**Your task**
Using the entries that follow, report how many lines contain the word "readout". Only the number is wanted.

Stored data entries:

- - -

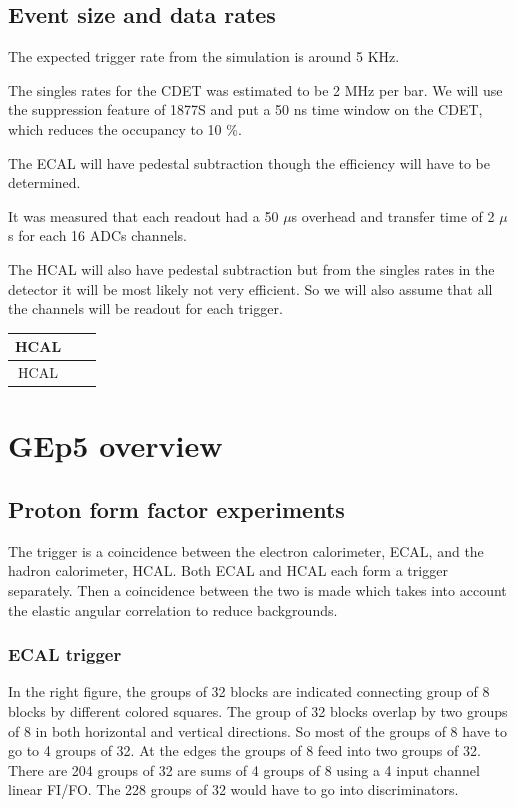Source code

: \documentclass{article}
\begin{document}
\subsection{Event size and data rates}

The expected trigger rate from the simulation is around 5 KHz.

The singles rates for the CDET was estimated to be 2 MHz per bar. We will use the suppression feature of 1877S and put a 50 ns time window on the CDET, which reduces the occupancy to 10 \%.

The ECAL will have pedestal subtraction though the efficiency will have to be determined.

It was measured that each readout had a 50 $\mu$s overhead and transfer time of 2 $\mu$s for each 16 ADCs channels. 

The HCAL will also have pedestal subtraction but from the singles rates in the detector it will be most likely not very efficient.
So we will also assume that all the channels will be readout for each trigger.

\begin{tabular}{|c|c|c|}
\hline
HCAL&&\\
\hline
HCAL&&\\
\hline
\end{tabular}

\section{GEp5 overview}

\subsection{Proton form factor experiments}
The trigger is a coincidence between the electron calorimeter, ECAL,  and the hadron calorimeter, HCAL.
Both ECAL and HCAL each form a trigger separately. Then a coincidence between the two is made which
takes into account the elastic angular correlation to reduce backgrounds.

\subsubsection{ECAL trigger}
\label{sec:ecal-trig}
 In the right   figure, the groups of 32 blocks are indicated connecting
group of 8 blocks by different colored squares. The group of 32 blocks overlap
by two groups of 8 in both horizontal and vertical directions. So most of the
groups of 8 have to go to 4 groups of 32. At the edges the groups of 8 feed into
two groups of 32. There are 204  groups of 32 are sums of 4 groups of 8 using
a 4 input channel linear FI/FO. The 228 groups of 32 would have to
go into discriminators.
\end{document}
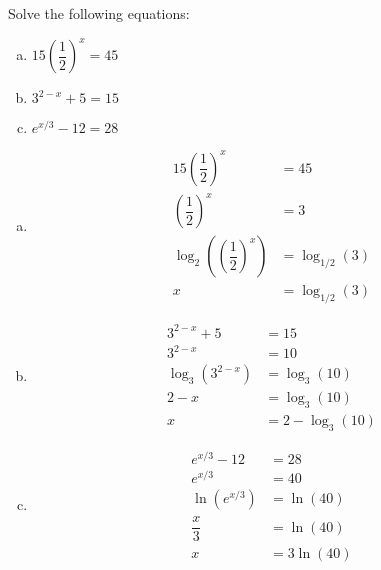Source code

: \documentclass[11pt,letterpaper]{article}
\begin{document}
\newpage



 Solve the following equations:
	\begin{enumerate}[(a)]
	\item $15 \left( \dfrac{1}{2} \right)^x= 45$
	\item $3^{2 - x} + 5= 15$
	\item $e^{x/3} - 12= 28$
	\end{enumerate} \pspace

\sol
\begin{enumerate}[(a)]
\item 
	\[
	\begin{aligned}
	15 \left( \dfrac{1}{2} \right)^x&= 45 \\[0.3cm]
	\left( \dfrac{1}{2} \right)^x&= 3 \\[0.3cm]
	\log_2 \left( \left( \dfrac{1}{2} \right)^x \right)&= \log_{1/2}(3) \\[0.3cm]
	x&= \log_{1/2}(3)
	\end{aligned}
	\] \pspace

\item 
	\[
	\begin{aligned}
	3^{2 - x} + 5&= 15 \\[0.3cm]
	3^{2 - x}&= 10 \\[0.3cm]
	\log_3(3^{2 - x})&= \log_3(10) \\[0.3cm]
	2 - x&= \log_3(10) \\[0.3cm]
	x&= 2 - \log_3(10)
	\end{aligned}
	\]

\item 
	\[
	\begin{aligned}
	e^{x/3} - 12&= 28 \\[0.3cm]
	e^{x/3}&= 40 \\[0.3cm]
	\ln(e^{x/3})&= \ln(40) \\[0.3cm]
	\dfrac{x}{3}&= \ln(40) \\[0.3cm]
	x&= 3 \ln(40)
	\end{aligned}
	\]
\end{enumerate}
\end{document}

- - -

**Exercise solution**
2